Where does the string "false" appear in the records? Copy each line that holds it.

Pictures paired with source code:
:::::
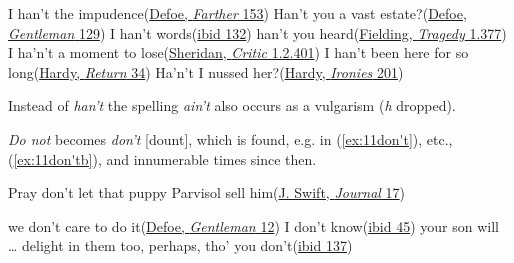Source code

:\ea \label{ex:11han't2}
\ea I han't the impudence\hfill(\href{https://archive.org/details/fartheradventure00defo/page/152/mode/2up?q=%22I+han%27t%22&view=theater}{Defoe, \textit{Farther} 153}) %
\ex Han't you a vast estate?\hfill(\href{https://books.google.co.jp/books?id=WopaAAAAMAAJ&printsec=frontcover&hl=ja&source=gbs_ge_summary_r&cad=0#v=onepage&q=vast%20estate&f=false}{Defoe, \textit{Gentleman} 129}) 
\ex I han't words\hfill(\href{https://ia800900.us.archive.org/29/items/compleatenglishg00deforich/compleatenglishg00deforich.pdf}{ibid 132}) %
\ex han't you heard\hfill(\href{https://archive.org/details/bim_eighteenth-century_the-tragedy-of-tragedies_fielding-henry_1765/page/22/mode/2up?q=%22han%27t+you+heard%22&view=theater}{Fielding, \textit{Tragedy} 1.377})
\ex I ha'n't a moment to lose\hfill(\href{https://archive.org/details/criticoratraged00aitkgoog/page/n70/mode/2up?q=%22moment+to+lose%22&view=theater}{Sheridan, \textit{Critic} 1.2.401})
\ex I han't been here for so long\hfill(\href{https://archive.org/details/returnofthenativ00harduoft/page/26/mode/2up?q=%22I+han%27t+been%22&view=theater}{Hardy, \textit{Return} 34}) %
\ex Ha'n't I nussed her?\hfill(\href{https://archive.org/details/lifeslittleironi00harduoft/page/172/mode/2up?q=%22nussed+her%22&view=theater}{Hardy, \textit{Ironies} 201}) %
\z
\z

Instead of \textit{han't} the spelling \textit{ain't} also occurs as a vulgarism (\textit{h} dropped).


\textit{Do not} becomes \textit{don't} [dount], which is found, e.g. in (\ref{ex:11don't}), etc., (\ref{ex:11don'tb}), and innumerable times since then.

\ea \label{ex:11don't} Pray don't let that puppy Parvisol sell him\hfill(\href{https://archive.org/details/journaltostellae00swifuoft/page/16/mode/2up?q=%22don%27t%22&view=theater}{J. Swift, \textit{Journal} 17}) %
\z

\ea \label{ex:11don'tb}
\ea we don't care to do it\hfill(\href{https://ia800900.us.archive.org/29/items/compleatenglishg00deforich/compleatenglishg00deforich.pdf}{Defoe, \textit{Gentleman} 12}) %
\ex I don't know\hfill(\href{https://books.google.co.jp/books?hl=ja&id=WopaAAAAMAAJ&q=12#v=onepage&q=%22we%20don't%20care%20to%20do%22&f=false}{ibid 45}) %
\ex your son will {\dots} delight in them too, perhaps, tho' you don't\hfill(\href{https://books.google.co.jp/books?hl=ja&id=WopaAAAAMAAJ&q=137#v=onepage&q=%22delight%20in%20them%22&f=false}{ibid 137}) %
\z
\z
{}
:::::
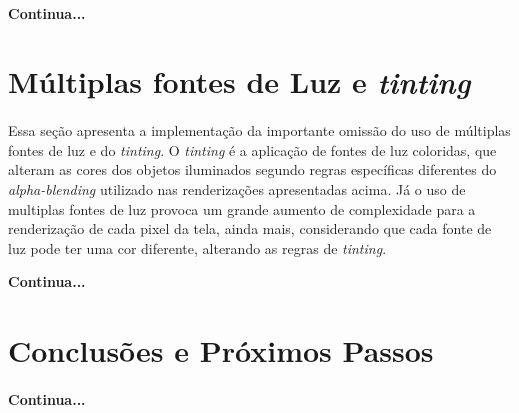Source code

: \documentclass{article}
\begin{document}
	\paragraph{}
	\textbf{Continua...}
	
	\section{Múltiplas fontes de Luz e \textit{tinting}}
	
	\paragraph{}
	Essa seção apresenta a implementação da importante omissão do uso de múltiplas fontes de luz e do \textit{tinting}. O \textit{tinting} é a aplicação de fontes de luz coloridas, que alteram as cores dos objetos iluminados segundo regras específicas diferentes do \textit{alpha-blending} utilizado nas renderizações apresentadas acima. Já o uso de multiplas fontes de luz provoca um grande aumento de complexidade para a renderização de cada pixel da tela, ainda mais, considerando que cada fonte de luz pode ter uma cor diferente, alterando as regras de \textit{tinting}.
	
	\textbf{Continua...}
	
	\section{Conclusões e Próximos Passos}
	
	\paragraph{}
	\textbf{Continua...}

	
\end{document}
:::::
The answer »
\ex Han't you a vast estate?\hfill(\href{https://books.google.co.jp/books?id=WopaAAAAMAAJ&printsec=frontcover&hl=ja&source=gbs_ge_summary_r&cad=0#v=onepage&q=vast%20estate&f=false}{Defoe, \textit{Gentleman} 129}) 
\ex I don't know\hfill(\href{https://books.google.co.jp/books?hl=ja&id=WopaAAAAMAAJ&q=12#v=onepage&q=%22we%20don't%20care%20to%20do%22&f=false}{ibid 45}) %
\ex your son will {\dots} delight in them too, perhaps, tho' you don't\hfill(\href{https://books.google.co.jp/books?hl=ja&id=WopaAAAAMAAJ&q=137#v=onepage&q=%22delight%20in%20them%22&f=false}{ibid 137}) %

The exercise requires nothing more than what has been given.